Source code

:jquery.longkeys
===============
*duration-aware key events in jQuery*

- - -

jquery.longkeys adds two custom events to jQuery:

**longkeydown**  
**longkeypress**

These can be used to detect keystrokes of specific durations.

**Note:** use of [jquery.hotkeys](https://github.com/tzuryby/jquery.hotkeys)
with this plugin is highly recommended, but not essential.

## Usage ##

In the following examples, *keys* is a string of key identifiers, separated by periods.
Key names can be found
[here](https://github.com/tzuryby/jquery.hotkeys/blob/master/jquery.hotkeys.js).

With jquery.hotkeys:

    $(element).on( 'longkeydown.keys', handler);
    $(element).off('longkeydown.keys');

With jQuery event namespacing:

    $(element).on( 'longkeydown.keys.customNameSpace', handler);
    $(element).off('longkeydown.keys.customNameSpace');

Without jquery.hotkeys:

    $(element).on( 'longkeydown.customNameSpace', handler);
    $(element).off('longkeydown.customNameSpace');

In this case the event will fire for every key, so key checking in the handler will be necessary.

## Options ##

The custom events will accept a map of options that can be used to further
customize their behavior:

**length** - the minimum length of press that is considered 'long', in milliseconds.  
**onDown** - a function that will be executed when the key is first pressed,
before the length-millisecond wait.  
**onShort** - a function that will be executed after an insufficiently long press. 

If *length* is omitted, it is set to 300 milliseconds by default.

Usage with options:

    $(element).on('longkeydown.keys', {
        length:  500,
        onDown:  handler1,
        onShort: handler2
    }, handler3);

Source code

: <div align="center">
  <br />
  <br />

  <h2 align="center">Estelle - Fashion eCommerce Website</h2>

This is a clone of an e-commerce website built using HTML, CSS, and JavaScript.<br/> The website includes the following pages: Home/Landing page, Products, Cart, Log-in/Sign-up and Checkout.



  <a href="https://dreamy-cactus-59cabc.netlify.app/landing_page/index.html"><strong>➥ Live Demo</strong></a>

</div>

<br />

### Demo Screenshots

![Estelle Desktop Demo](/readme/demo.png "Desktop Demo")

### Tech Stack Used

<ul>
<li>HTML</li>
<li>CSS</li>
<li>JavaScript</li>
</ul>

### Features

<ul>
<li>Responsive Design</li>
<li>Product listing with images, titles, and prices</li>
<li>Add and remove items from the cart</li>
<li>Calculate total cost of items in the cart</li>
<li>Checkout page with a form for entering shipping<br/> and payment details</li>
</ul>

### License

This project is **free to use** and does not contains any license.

----

**WHAT THE EXERCISE ASKS:** Repeat the entries verbatim through the line with "## Options ##".

**RESULT OF THIS EXERCISE:**
Source code

:jquery.longkeys
===============
*duration-aware key events in jQuery*

- - -

jquery.longkeys adds two custom events to jQuery:

**longkeydown**  
**longkeypress**

These can be used to detect keystrokes of specific durations.

**Note:** use of [jquery.hotkeys](https://github.com/tzuryby/jquery.hotkeys)
with this plugin is highly recommended, but not essential.

## Usage ##

In the following examples, *keys* is a string of key identifiers, separated by periods.
Key names can be found
[here](https://github.com/tzuryby/jquery.hotkeys/blob/master/jquery.hotkeys.js).

With jquery.hotkeys:

    $(element).on( 'longkeydown.keys', handler);
    $(element).off('longkeydown.keys');

With jQuery event namespacing:

    $(element).on( 'longkeydown.keys.customNameSpace', handler);
    $(element).off('longkeydown.keys.customNameSpace');

Without jquery.hotkeys:

    $(element).on( 'longkeydown.customNameSpace', handler);
    $(element).off('longkeydown.customNameSpace');

In this case the event will fire for every key, so key checking in the handler will be necessary.

## Options ##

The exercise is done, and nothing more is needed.